**DIRECTIONS**
Which lines come from the start of the records through the line that holds "To monitor the _performance_"? Write them out word for word.

○ ○ ○

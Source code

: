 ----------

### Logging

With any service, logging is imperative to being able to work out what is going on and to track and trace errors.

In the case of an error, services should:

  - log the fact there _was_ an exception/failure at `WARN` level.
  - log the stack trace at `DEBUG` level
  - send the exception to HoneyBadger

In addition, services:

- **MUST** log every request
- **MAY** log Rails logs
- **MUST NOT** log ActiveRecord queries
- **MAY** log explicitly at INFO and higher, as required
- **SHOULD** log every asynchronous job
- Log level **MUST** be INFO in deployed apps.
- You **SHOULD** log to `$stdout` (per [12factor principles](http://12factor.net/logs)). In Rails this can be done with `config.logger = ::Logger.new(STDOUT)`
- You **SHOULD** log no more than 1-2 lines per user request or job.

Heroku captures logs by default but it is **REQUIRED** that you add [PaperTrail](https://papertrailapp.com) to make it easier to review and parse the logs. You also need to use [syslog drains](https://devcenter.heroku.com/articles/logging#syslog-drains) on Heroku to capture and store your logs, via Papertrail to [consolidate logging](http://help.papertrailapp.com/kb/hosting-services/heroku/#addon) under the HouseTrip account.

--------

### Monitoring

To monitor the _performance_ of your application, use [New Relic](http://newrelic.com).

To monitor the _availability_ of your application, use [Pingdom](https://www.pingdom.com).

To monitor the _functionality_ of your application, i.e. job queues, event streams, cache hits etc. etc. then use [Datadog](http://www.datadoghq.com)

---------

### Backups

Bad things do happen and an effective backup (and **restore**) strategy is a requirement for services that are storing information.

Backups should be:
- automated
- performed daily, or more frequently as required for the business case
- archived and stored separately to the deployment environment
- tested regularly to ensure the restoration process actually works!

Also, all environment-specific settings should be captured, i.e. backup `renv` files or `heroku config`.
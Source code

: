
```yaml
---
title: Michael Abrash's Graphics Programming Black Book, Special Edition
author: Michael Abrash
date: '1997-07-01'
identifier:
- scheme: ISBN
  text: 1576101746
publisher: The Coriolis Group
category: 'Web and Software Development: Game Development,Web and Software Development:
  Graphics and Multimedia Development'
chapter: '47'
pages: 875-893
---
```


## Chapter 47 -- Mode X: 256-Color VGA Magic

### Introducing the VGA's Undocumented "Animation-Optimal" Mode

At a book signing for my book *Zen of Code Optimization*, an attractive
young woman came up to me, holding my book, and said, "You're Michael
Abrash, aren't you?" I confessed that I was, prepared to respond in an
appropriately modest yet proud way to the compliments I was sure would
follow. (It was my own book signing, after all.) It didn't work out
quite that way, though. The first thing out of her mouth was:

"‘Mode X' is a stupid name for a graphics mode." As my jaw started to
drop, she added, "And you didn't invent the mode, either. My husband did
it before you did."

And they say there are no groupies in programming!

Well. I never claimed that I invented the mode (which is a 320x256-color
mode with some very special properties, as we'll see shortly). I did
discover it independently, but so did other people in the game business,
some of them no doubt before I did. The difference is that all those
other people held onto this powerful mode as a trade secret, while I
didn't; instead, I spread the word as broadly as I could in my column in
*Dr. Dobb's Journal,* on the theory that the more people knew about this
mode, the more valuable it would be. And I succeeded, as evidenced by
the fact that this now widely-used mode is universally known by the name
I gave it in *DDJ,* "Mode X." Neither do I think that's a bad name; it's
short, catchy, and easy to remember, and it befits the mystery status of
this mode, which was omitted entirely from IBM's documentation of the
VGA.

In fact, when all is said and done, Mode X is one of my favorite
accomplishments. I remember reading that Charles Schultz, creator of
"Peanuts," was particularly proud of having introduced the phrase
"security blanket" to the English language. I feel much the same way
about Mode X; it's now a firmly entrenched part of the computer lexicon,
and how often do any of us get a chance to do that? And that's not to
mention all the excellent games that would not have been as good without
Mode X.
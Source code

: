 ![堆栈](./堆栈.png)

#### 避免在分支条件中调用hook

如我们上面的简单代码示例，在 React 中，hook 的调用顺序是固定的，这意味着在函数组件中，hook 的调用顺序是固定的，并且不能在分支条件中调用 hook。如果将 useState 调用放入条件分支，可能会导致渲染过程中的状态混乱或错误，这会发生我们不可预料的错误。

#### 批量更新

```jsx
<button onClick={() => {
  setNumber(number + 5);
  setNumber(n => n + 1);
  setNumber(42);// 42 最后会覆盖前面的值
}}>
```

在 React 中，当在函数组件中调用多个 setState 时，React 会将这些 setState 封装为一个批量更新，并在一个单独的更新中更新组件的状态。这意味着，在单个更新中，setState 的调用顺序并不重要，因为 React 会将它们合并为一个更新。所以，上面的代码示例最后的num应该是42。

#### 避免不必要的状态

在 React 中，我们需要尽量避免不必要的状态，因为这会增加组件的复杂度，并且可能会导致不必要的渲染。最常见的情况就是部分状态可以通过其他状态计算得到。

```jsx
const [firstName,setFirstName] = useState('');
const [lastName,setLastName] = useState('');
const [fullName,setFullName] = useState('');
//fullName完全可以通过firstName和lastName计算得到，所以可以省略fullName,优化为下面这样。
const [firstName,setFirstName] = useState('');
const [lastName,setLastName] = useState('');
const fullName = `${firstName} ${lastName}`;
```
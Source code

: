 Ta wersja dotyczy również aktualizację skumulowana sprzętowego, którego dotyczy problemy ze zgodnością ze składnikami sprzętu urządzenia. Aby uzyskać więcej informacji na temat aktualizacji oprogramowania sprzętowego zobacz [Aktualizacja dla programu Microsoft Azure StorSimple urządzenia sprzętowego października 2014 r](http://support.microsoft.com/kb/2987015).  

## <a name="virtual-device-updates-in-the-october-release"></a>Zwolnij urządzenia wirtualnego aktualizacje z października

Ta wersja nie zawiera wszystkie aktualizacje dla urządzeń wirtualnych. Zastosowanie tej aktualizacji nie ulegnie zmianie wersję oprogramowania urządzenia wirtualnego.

○ ○ ○

**RESPONSE BOX**
Source code

: ----------

### Logging

With any service, logging is imperative to being able to work out what is going on and to track and trace errors.

In the case of an error, services should:

  - log the fact there _was_ an exception/failure at `WARN` level.
  - log the stack trace at `DEBUG` level
  - send the exception to HoneyBadger

In addition, services:

- **MUST** log every request
- **MAY** log Rails logs
- **MUST NOT** log ActiveRecord queries
- **MAY** log explicitly at INFO and higher, as required
- **SHOULD** log every asynchronous job
- Log level **MUST** be INFO in deployed apps.
- You **SHOULD** log to `$stdout` (per [12factor principles](http://12factor.net/logs)). In Rails this can be done with `config.logger = ::Logger.new(STDOUT)`
- You **SHOULD** log no more than 1-2 lines per user request or job.

Heroku captures logs by default but it is **REQUIRED** that you add [PaperTrail](https://papertrailapp.com) to make it easier to review and parse the logs. You also need to use [syslog drains](https://devcenter.heroku.com/articles/logging#syslog-drains) on Heroku to capture and store your logs, via Papertrail to [consolidate logging](http://help.papertrailapp.com/kb/hosting-services/heroku/#addon) under the HouseTrip account.

--------

### Monitoring

To monitor the _performance_ of your application, use [New Relic](http://newrelic.com).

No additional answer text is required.